> What you have to do:
Repeat the records in full, exactly.

> Source information:
* * *

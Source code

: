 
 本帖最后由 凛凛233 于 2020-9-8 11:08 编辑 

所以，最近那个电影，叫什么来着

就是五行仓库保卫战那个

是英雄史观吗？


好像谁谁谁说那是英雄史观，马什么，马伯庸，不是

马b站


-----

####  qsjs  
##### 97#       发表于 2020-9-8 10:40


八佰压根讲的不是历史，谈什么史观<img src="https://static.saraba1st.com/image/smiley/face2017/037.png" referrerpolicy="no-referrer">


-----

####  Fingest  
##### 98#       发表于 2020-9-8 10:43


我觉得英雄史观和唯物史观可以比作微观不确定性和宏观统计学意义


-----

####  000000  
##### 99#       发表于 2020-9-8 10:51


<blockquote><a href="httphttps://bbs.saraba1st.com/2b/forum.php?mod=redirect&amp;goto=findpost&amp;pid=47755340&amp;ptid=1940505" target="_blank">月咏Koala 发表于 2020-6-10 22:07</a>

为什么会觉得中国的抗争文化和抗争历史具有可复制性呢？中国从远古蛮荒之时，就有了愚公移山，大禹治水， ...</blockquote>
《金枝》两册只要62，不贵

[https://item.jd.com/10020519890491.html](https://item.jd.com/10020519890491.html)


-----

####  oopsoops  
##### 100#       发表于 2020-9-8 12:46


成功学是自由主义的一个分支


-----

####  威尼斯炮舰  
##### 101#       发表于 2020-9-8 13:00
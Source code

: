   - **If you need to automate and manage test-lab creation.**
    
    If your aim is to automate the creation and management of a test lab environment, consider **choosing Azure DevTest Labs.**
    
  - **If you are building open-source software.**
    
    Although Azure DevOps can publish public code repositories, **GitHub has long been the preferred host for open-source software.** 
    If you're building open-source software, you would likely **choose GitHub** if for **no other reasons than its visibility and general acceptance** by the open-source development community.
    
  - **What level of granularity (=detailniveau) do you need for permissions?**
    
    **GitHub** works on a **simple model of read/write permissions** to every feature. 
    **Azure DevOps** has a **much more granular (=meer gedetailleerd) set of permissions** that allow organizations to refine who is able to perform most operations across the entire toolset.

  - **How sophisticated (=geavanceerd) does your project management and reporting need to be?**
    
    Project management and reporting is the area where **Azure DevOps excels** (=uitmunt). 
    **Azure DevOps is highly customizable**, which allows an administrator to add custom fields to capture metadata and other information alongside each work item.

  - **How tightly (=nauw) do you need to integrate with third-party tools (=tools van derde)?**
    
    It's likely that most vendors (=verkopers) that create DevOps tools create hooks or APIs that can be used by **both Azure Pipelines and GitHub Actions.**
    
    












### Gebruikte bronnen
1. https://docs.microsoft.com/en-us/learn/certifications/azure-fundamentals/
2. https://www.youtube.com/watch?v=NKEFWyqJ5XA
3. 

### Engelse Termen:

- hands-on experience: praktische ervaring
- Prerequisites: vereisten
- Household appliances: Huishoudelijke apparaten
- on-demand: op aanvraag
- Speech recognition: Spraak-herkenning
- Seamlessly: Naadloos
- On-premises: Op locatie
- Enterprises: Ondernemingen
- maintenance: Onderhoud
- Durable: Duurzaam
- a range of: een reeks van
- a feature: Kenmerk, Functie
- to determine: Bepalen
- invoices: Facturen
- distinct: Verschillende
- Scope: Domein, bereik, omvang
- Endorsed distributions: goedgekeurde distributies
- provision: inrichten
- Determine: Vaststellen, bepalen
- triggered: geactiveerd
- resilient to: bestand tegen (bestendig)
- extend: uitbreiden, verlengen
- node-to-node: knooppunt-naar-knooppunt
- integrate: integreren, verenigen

* * *

> Result of the exercise:
Source code

: 
 本帖最后由 凛凛233 于 2020-9-8 11:08 编辑 

所以，最近那个电影，叫什么来着

就是五行仓库保卫战那个

是英雄史观吗？


好像谁谁谁说那是英雄史观，马什么，马伯庸，不是

马b站


-----

####  qsjs  
##### 97#       发表于 2020-9-8 10:40


八佰压根讲的不是历史，谈什么史观<img src="https://static.saraba1st.com/image/smiley/face2017/037.png" referrerpolicy="no-referrer">


-----

####  Fingest  
##### 98#       发表于 2020-9-8 10:43


我觉得英雄史观和唯物史观可以比作微观不确定性和宏观统计学意义


-----

####  000000  
##### 99#       发表于 2020-9-8 10:51


<blockquote><a href="httphttps://bbs.saraba1st.com/2b/forum.php?mod=redirect&amp;goto=findpost&amp;pid=47755340&amp;ptid=1940505" target="_blank">月咏Koala 发表于 2020-6-10 22:07</a>

为什么会觉得中国的抗争文化和抗争历史具有可复制性呢？中国从远古蛮荒之时，就有了愚公移山，大禹治水， ...</blockquote>
《金枝》两册只要62，不贵

[https://item.jd.com/10020519890491.html](https://item.jd.com/10020519890491.html)


-----

####  oopsoops  
##### 100#       发表于 2020-9-8 12:46


成功学是自由主义的一个分支


-----

####  威尼斯炮舰  
##### 101#       发表于 2020-9-8 13:00
Source code

:   - **If you need to automate and manage test-lab creation.**
    
    If your aim is to automate the creation and management of a test lab environment, consider **choosing Azure DevTest Labs.**
    
  - **If you are building open-source software.**
    
    Although Azure DevOps can publish public code repositories, **GitHub has long been the preferred host for open-source software.** 
    If you're building open-source software, you would likely **choose GitHub** if for **no other reasons than its visibility and general acceptance** by the open-source development community.
    
  - **What level of granularity (=detailniveau) do you need for permissions?**
    
    **GitHub** works on a **simple model of read/write permissions** to every feature. 
    **Azure DevOps** has a **much more granular (=meer gedetailleerd) set of permissions** that allow organizations to refine who is able to perform most operations across the entire toolset.

  - **How sophisticated (=geavanceerd) does your project management and reporting need to be?**
    
    Project management and reporting is the area where **Azure DevOps excels** (=uitmunt). 
    **Azure DevOps is highly customizable**, which allows an administrator to add custom fields to capture metadata and other information alongside each work item.

  - **How tightly (=nauw) do you need to integrate with third-party tools (=tools van derde)?**
    
    It's likely that most vendors (=verkopers) that create DevOps tools create hooks or APIs that can be used by **both Azure Pipelines and GitHub Actions.**
    
    












### Gebruikte bronnen
1. https://docs.microsoft.com/en-us/learn/certifications/azure-fundamentals/
2. https://www.youtube.com/watch?v=NKEFWyqJ5XA
3. 

### Engelse Termen:

- hands-on experience: praktische ervaring
- Prerequisites: vereisten
- Household appliances: Huishoudelijke apparaten
- on-demand: op aanvraag
- Speech recognition: Spraak-herkenning
- Seamlessly: Naadloos
- On-premises: Op locatie
- Enterprises: Ondernemingen
- maintenance: Onderhoud
- Durable: Duurzaam
- a range of: een reeks van
- a feature: Kenmerk, Functie
- to determine: Bepalen
- invoices: Facturen
- distinct: Verschillende
- Scope: Domein, bereik, omvang
- Endorsed distributions: goedgekeurde distributies
- provision: inrichten
- Determine: Vaststellen, bepalen
- triggered: geactiveerd
- resilient to: bestand tegen (bestendig)
- extend: uitbreiden, verlengen
- node-to-node: knooppunt-naar-knooppunt
- integrate: integreren, verenigen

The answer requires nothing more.